(Saved entries)
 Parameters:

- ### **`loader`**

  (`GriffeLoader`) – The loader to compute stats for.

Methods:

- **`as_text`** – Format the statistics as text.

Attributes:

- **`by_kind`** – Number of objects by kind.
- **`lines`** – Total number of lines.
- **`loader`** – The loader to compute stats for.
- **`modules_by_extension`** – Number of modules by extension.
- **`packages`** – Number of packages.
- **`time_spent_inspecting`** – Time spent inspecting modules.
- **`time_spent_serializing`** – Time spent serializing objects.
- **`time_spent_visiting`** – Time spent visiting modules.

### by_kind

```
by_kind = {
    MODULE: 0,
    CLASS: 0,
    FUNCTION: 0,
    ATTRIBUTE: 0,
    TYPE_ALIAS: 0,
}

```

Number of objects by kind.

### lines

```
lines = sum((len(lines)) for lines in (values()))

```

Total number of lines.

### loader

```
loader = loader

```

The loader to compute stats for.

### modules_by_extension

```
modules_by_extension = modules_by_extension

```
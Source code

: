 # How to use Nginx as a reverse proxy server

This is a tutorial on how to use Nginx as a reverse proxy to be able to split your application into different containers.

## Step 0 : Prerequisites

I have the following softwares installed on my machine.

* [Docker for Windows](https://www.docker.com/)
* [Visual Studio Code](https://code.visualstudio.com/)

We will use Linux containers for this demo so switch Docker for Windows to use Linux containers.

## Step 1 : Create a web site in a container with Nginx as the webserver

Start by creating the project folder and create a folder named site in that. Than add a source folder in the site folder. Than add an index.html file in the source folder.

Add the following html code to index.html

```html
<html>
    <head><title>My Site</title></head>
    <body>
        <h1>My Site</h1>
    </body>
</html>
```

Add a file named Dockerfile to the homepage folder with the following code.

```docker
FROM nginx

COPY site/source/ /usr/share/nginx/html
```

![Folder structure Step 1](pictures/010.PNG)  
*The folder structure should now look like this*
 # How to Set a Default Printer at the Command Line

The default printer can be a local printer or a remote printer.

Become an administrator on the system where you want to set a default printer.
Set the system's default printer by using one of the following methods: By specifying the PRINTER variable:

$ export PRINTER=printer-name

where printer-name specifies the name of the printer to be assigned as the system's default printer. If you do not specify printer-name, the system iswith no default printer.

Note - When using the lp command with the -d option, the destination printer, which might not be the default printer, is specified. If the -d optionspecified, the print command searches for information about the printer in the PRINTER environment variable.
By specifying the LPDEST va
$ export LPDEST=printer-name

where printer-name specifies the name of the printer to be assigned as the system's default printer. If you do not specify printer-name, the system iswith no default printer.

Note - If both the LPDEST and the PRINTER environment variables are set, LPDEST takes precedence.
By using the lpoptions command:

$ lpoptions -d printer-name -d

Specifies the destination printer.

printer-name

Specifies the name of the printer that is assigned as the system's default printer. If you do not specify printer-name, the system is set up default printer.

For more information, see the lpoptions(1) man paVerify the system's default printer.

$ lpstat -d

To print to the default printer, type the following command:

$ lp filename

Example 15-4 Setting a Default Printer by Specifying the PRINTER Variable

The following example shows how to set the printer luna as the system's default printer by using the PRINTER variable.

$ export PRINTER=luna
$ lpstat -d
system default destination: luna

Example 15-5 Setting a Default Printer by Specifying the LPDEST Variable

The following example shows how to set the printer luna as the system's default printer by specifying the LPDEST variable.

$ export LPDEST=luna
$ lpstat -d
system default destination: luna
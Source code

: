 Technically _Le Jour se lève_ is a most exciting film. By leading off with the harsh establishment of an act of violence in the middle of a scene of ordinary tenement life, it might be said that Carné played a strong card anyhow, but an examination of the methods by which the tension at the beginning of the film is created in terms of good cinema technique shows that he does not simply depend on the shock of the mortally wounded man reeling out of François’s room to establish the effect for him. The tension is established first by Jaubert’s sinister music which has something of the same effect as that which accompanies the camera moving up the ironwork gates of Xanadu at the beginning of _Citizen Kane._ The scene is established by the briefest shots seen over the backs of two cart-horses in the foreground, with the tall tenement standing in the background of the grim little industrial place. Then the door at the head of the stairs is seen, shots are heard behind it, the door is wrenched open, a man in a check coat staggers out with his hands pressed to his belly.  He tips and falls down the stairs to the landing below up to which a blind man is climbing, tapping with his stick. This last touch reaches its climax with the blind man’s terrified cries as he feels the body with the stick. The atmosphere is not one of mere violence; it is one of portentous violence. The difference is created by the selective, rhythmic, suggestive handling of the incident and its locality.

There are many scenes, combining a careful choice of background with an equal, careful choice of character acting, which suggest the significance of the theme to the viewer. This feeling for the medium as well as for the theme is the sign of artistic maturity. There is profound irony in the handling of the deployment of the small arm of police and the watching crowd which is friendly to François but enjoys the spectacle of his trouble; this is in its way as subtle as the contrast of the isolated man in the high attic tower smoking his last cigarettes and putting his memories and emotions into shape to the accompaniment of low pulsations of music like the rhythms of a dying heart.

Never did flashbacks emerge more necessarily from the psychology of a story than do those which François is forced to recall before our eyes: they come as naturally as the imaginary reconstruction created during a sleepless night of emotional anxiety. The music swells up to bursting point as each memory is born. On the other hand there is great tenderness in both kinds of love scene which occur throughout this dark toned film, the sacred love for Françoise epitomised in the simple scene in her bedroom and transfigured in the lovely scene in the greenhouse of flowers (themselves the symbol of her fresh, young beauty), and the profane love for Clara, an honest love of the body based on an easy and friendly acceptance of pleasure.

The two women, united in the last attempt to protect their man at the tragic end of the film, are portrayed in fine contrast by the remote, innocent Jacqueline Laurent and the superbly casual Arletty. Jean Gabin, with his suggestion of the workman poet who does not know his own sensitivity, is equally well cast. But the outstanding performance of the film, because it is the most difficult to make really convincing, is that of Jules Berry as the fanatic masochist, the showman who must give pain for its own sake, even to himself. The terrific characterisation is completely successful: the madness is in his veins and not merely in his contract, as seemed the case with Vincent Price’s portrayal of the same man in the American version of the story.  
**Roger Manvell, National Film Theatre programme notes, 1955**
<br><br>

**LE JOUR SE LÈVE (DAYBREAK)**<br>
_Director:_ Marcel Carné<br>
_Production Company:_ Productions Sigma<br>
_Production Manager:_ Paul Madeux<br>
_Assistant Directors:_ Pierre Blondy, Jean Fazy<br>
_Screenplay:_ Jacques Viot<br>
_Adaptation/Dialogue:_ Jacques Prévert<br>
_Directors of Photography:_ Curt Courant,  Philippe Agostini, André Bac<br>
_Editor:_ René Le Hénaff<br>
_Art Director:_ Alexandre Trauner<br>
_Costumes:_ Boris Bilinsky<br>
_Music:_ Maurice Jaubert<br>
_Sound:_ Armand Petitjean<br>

• Task to complete: With every line kept whole, write out the records again exactly.

• Output for this task:
 Parameters:

- ### **`loader`**

  (`GriffeLoader`) – The loader to compute stats for.

Methods:

- **`as_text`** – Format the statistics as text.

Attributes:

- **`by_kind`** – Number of objects by kind.
- **`lines`** – Total number of lines.
- **`loader`** – The loader to compute stats for.
- **`modules_by_extension`** – Number of modules by extension.
- **`packages`** – Number of packages.
- **`time_spent_inspecting`** – Time spent inspecting modules.
- **`time_spent_serializing`** – Time spent serializing objects.
- **`time_spent_visiting`** – Time spent visiting modules.

### by_kind

```
by_kind = {
    MODULE: 0,
    CLASS: 0,
    FUNCTION: 0,
    ATTRIBUTE: 0,
    TYPE_ALIAS: 0,
}

```

Number of objects by kind.

### lines

```
lines = sum((len(lines)) for lines in (values()))

```

Total number of lines.

### loader

```
loader = loader

```

The loader to compute stats for.

### modules_by_extension

```
modules_by_extension = modules_by_extension

```
Source code

: # How to use Nginx as a reverse proxy server

This is a tutorial on how to use Nginx as a reverse proxy to be able to split your application into different containers.

## Step 0 : Prerequisites

I have the following softwares installed on my machine.

* [Docker for Windows](https://www.docker.com/)
* [Visual Studio Code](https://code.visualstudio.com/)

We will use Linux containers for this demo so switch Docker for Windows to use Linux containers.

## Step 1 : Create a web site in a container with Nginx as the webserver

Start by creating the project folder and create a folder named site in that. Than add a source folder in the site folder. Than add an index.html file in the source folder.

Add the following html code to index.html

```html
<html>
    <head><title>My Site</title></head>
    <body>
        <h1>My Site</h1>
    </body>
</html>
```

Add a file named Dockerfile to the homepage folder with the following code.

```docker
FROM nginx

COPY site/source/ /usr/share/nginx/html
```

![Folder structure Step 1](pictures/010.PNG)  
*The folder structure should now look like this*
 # How to Set a Default Printer at the Command Line

The default printer can be a local printer or a remote printer.

Become an administrator on the system where you want to set a default printer.
Set the system's default printer by using one of the following methods: By specifying the PRINTER variable:

$ export PRINTER=printer-name

where printer-name specifies the name of the printer to be assigned as the system's default printer. If you do not specify printer-name, the system iswith no default printer.

Note - When using the lp command with the -d option, the destination printer, which might not be the default printer, is specified. If the -d optionspecified, the print command searches for information about the printer in the PRINTER environment variable.
By specifying the LPDEST va
$ export LPDEST=printer-name

where printer-name specifies the name of the printer to be assigned as the system's default printer. If you do not specify printer-name, the system iswith no default printer.

Note - If both the LPDEST and the PRINTER environment variables are set, LPDEST takes precedence.
By using the lpoptions command:

$ lpoptions -d printer-name -d

Specifies the destination printer.

printer-name

Specifies the name of the printer that is assigned as the system's default printer. If you do not specify printer-name, the system is set up default printer.

For more information, see the lpoptions(1) man paVerify the system's default printer.

$ lpstat -d

To print to the default printer, type the following command:

$ lp filename

Example 15-4 Setting a Default Printer by Specifying the PRINTER Variable

The following example shows how to set the printer luna as the system's default printer by using the PRINTER variable.

$ export PRINTER=luna
$ lpstat -d
system default destination: luna

Example 15-5 Setting a Default Printer by Specifying the LPDEST Variable

The following example shows how to set the printer luna as the system's default printer by specifying the LPDEST variable.

$ export LPDEST=luna
$ lpstat -d
system default destination: luna
Source code

: Technically _Le Jour se lève_ is a most exciting film. By leading off with the harsh establishment of an act of violence in the middle of a scene of ordinary tenement life, it might be said that Carné played a strong card anyhow, but an examination of the methods by which the tension at the beginning of the film is created in terms of good cinema technique shows that he does not simply depend on the shock of the mortally wounded man reeling out of François’s room to establish the effect for him. The tension is established first by Jaubert’s sinister music which has something of the same effect as that which accompanies the camera moving up the ironwork gates of Xanadu at the beginning of _Citizen Kane._ The scene is established by the briefest shots seen over the backs of two cart-horses in the foreground, with the tall tenement standing in the background of the grim little industrial place. Then the door at the head of the stairs is seen, shots are heard behind it, the door is wrenched open, a man in a check coat staggers out with his hands pressed to his belly.  He tips and falls down the stairs to the landing below up to which a blind man is climbing, tapping with his stick. This last touch reaches its climax with the blind man’s terrified cries as he feels the body with the stick. The atmosphere is not one of mere violence; it is one of portentous violence. The difference is created by the selective, rhythmic, suggestive handling of the incident and its locality.

There are many scenes, combining a careful choice of background with an equal, careful choice of character acting, which suggest the significance of the theme to the viewer. This feeling for the medium as well as for the theme is the sign of artistic maturity. There is profound irony in the handling of the deployment of the small arm of police and the watching crowd which is friendly to François but enjoys the spectacle of his trouble; this is in its way as subtle as the contrast of the isolated man in the high attic tower smoking his last cigarettes and putting his memories and emotions into shape to the accompaniment of low pulsations of music like the rhythms of a dying heart.

Never did flashbacks emerge more necessarily from the psychology of a story than do those which François is forced to recall before our eyes: they come as naturally as the imaginary reconstruction created during a sleepless night of emotional anxiety. The music swells up to bursting point as each memory is born. On the other hand there is great tenderness in both kinds of love scene which occur throughout this dark toned film, the sacred love for Françoise epitomised in the simple scene in her bedroom and transfigured in the lovely scene in the greenhouse of flowers (themselves the symbol of her fresh, young beauty), and the profane love for Clara, an honest love of the body based on an easy and friendly acceptance of pleasure.

The two women, united in the last attempt to protect their man at the tragic end of the film, are portrayed in fine contrast by the remote, innocent Jacqueline Laurent and the superbly casual Arletty. Jean Gabin, with his suggestion of the workman poet who does not know his own sensitivity, is equally well cast. But the outstanding performance of the film, because it is the most difficult to make really convincing, is that of Jules Berry as the fanatic masochist, the showman who must give pain for its own sake, even to himself. The terrific characterisation is completely successful: the madness is in his veins and not merely in his contract, as seemed the case with Vincent Price’s portrayal of the same man in the American version of the story.  
**Roger Manvell, National Film Theatre programme notes, 1955**
<br><br>

**LE JOUR SE LÈVE (DAYBREAK)**<br>
_Director:_ Marcel Carné<br>
_Production Company:_ Productions Sigma<br>
_Production Manager:_ Paul Madeux<br>
_Assistant Directors:_ Pierre Blondy, Jean Fazy<br>
_Screenplay:_ Jacques Viot<br>
_Adaptation/Dialogue:_ Jacques Prévert<br>
_Directors of Photography:_ Curt Courant,  Philippe Agostini, André Bac<br>
_Editor:_ René Le Hénaff<br>
_Art Director:_ Alexandre Trauner<br>
_Costumes:_ Boris Bilinsky<br>
_Music:_ Maurice Jaubert<br>
_Sound:_ Armand Petitjean<br>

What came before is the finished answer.